▸ **The problem**
Your task is to output every record exactly as it is given.

[Collected data]

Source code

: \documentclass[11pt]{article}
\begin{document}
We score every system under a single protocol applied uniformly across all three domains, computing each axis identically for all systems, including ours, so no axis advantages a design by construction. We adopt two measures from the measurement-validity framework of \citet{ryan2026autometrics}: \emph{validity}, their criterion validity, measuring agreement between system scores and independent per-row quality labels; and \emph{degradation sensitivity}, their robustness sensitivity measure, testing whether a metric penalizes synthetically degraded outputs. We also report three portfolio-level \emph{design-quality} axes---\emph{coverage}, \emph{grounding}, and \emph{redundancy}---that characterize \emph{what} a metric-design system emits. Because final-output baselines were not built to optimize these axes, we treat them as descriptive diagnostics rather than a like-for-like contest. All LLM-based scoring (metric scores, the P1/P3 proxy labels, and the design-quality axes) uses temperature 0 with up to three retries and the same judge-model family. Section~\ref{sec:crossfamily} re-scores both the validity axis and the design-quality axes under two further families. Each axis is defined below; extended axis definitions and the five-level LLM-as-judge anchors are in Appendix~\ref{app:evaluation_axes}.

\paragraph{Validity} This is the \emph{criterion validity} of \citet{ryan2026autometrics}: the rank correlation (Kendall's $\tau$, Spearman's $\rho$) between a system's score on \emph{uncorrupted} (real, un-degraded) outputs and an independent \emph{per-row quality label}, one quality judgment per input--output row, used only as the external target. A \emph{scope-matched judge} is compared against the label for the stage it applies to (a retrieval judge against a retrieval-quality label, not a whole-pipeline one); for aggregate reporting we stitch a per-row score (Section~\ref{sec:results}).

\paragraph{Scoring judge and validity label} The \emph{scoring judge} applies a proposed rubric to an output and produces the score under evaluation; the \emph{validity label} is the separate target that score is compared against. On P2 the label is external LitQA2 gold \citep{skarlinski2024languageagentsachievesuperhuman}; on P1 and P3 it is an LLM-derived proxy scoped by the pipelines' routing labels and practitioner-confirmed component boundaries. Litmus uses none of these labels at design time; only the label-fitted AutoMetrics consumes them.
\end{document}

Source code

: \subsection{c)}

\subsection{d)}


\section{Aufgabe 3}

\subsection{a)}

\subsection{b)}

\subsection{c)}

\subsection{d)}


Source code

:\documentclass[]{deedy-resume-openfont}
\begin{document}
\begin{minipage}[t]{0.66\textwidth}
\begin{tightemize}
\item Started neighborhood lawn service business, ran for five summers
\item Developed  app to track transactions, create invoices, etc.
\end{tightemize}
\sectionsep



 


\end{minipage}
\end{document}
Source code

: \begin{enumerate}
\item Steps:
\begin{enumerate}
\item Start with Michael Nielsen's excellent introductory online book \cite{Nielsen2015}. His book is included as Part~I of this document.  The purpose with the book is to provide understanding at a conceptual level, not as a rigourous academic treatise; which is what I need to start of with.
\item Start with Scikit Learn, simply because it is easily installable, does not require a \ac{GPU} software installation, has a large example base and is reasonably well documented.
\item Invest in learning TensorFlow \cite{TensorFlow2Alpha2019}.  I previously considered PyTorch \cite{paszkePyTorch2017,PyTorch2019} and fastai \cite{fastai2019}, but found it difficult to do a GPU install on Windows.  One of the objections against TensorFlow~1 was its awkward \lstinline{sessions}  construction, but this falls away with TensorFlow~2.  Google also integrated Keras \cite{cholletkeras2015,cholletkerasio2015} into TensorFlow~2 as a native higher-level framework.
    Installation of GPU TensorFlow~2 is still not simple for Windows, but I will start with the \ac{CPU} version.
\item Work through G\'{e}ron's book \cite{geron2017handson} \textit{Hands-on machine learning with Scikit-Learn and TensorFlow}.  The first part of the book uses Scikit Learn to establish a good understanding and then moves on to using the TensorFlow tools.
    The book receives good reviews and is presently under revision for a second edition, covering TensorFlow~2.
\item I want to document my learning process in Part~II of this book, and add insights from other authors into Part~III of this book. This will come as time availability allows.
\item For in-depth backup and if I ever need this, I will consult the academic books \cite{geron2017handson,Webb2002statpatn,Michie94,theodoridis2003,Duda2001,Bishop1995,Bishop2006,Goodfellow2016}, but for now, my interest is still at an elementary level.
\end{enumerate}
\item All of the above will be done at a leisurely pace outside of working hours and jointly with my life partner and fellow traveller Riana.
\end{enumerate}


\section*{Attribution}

▸ **Output of the exercise**
Source code

: \documentclass[11pt]{article}
\begin{document}
We score every system under a single protocol applied uniformly across all three domains, computing each axis identically for all systems, including ours, so no axis advantages a design by construction. We adopt two measures from the measurement-validity framework of \citet{ryan2026autometrics}: \emph{validity}, their criterion validity, measuring agreement between system scores and independent per-row quality labels; and \emph{degradation sensitivity}, their robustness sensitivity measure, testing whether a metric penalizes synthetically degraded outputs. We also report three portfolio-level \emph{design-quality} axes---\emph{coverage}, \emph{grounding}, and \emph{redundancy}---that characterize \emph{what} a metric-design system emits. Because final-output baselines were not built to optimize these axes, we treat them as descriptive diagnostics rather than a like-for-like contest. All LLM-based scoring (metric scores, the P1/P3 proxy labels, and the design-quality axes) uses temperature 0 with up to three retries and the same judge-model family. Section~\ref{sec:crossfamily} re-scores both the validity axis and the design-quality axes under two further families. Each axis is defined below; extended axis definitions and the five-level LLM-as-judge anchors are in Appendix~\ref{app:evaluation_axes}.

\paragraph{Validity} This is the \emph{criterion validity} of \citet{ryan2026autometrics}: the rank correlation (Kendall's $\tau$, Spearman's $\rho$) between a system's score on \emph{uncorrupted} (real, un-degraded) outputs and an independent \emph{per-row quality label}, one quality judgment per input--output row, used only as the external target. A \emph{scope-matched judge} is compared against the label for the stage it applies to (a retrieval judge against a retrieval-quality label, not a whole-pipeline one); for aggregate reporting we stitch a per-row score (Section~\ref{sec:results}).

\paragraph{Scoring judge and validity label} The \emph{scoring judge} applies a proposed rubric to an output and produces the score under evaluation; the \emph{validity label} is the separate target that score is compared against. On P2 the label is external LitQA2 gold \citep{skarlinski2024languageagentsachievesuperhuman}; on P1 and P3 it is an LLM-derived proxy scoped by the pipelines' routing labels and practitioner-confirmed component boundaries. Litmus uses none of these labels at design time; only the label-fitted AutoMetrics consumes them.
\end{document}

Source code

: \subsection{c)}

\subsection{d)}


\section{Aufgabe 3}

\subsection{a)}

\subsection{b)}

\subsection{c)}

\subsection{d)}


Source code

:\documentclass[]{deedy-resume-openfont}
\begin{document}
\begin{minipage}[t]{0.66\textwidth}
\begin{tightemize}
\item Started neighborhood lawn service business, ran for five summers
\item Developed  app to track transactions, create invoices, etc.
\end{tightemize}
\sectionsep



 


\end{minipage}
\end{document}
Source code

: \begin{enumerate}
\item Steps:
\begin{enumerate}
\item Start with Michael Nielsen's excellent introductory online book \cite{Nielsen2015}. His book is included as Part~I of this document.  The purpose with the book is to provide understanding at a conceptual level, not as a rigourous academic treatise; which is what I need to start of with.
\item Start with Scikit Learn, simply because it is easily installable, does not require a \ac{GPU} software installation, has a large example base and is reasonably well documented.
\item Invest in learning TensorFlow \cite{TensorFlow2Alpha2019}.  I previously considered PyTorch \cite{paszkePyTorch2017,PyTorch2019} and fastai \cite{fastai2019}, but found it difficult to do a GPU install on Windows.  One of the objections against TensorFlow~1 was its awkward \lstinline{sessions}  construction, but this falls away with TensorFlow~2.  Google also integrated Keras \cite{cholletkeras2015,cholletkerasio2015} into TensorFlow~2 as a native higher-level framework.
    Installation of GPU TensorFlow~2 is still not simple for Windows, but I will start with the \ac{CPU} version.
\item Work through G\'{e}ron's book \cite{geron2017handson} \textit{Hands-on machine learning with Scikit-Learn and TensorFlow}.  The first part of the book uses Scikit Learn to establish a good understanding and then moves on to using the TensorFlow tools.
    The book receives good reviews and is presently under revision for a second edition, covering TensorFlow~2.
\item I want to document my learning process in Part~II of this book, and add insights from other authors into Part~III of this book. This will come as time availability allows.
\item For in-depth backup and if I ever need this, I will consult the academic books \cite{geron2017handson,Webb2002statpatn,Michie94,theodoridis2003,Duda2001,Bishop1995,Bishop2006,Goodfellow2016}, but for now, my interest is still at an elementary level.
\end{enumerate}
\item All of the above will be done at a leisurely pace outside of working hours and jointly with my life partner and fellow traveller Riana.
\end{enumerate}


\section*{Attribution}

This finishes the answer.